> _Try it_
Filter the listing below, copying every line in which the word "shadcn" appears.

> _Data in this exercise_

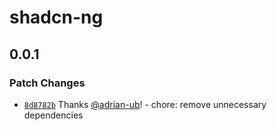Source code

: # shadcn-ng

## 0.0.1

### Patch Changes

- [`8d8782b`](https://github.com/adrian-ub/shadcn-ng/commit/8d8782b46222175a64837a4891a4c07117a3e3ad) Thanks [@adrian-ub](https://github.com/adrian-ub)! - chore: remove unnecessary dependencies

> _Reply_
: # shadcn-ng
- [`8d8782b`](https://github.com/adrian-ub/shadcn-ng/commit/8d8782b46222175a64837a4891a4c07117a3e3ad) Thanks [@adrian-ub](https://github.com/adrian-ub)! - chore: remove unnecessary dependencies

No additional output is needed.